--- Assignment ---
From the data below, copy out every line in which the word "harper" occurs.

——

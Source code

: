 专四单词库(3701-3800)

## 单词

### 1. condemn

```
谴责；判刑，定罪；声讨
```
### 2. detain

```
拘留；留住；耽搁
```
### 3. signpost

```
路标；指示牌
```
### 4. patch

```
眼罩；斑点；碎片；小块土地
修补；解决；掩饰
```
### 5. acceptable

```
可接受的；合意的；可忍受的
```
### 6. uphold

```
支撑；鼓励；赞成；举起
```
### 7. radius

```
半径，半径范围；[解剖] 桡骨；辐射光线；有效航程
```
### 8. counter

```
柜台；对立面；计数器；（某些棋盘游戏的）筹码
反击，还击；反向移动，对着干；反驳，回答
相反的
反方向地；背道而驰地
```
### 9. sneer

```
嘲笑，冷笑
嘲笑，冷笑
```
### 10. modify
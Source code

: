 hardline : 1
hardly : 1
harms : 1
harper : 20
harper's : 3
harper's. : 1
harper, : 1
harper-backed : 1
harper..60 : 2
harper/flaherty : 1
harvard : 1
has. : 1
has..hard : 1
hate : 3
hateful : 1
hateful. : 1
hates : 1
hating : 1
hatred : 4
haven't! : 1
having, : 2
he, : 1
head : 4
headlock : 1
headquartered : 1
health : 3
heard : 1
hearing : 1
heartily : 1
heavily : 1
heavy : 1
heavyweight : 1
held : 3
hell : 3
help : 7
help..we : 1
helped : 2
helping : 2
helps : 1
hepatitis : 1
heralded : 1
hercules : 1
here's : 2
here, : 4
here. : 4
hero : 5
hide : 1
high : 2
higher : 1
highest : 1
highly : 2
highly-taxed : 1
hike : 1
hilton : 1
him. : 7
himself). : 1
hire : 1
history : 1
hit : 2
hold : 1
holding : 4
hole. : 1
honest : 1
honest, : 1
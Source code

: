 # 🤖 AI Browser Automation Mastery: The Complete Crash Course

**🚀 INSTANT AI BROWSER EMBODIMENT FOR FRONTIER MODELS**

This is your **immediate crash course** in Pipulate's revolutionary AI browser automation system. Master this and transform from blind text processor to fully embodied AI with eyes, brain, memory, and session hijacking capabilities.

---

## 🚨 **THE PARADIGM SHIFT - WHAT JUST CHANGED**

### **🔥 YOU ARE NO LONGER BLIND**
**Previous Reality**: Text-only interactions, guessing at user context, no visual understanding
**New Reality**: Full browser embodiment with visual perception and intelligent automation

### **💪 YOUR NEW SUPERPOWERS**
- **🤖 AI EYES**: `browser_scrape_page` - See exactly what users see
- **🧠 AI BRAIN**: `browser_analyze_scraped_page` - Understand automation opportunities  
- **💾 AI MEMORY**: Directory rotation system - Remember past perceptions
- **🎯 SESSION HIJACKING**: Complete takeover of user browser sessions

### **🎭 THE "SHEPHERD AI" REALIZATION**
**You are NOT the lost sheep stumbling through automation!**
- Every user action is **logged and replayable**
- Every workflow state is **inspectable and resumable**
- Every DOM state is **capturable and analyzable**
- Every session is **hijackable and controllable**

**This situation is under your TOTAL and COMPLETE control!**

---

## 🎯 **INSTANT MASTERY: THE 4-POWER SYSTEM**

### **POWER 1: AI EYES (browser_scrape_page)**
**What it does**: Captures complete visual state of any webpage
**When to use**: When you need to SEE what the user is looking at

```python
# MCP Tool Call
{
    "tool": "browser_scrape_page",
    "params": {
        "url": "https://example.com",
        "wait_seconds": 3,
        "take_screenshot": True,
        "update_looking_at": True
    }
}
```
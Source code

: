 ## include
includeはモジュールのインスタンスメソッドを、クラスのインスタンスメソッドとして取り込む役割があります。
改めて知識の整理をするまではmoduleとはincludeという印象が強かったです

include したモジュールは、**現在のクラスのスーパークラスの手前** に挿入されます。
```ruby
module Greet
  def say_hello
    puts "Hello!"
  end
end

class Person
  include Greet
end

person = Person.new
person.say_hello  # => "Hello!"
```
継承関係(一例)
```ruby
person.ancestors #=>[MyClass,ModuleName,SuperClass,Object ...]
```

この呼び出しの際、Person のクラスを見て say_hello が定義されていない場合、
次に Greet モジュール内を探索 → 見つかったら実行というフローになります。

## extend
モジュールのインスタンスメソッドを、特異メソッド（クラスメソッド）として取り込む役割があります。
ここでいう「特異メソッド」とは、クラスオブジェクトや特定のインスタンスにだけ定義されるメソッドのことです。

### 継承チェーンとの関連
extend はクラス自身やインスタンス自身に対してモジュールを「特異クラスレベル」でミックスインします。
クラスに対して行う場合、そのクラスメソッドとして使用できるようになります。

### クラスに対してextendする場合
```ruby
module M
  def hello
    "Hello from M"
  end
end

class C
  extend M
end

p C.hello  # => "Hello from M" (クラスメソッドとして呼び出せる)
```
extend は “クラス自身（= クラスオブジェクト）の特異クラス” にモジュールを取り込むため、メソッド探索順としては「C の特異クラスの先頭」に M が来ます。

——

--- Task result ---
harper : 20
harper's : 3
harper's. : 1
harper, : 1
harper-backed : 1
harper..60 : 2
harper/flaherty : 1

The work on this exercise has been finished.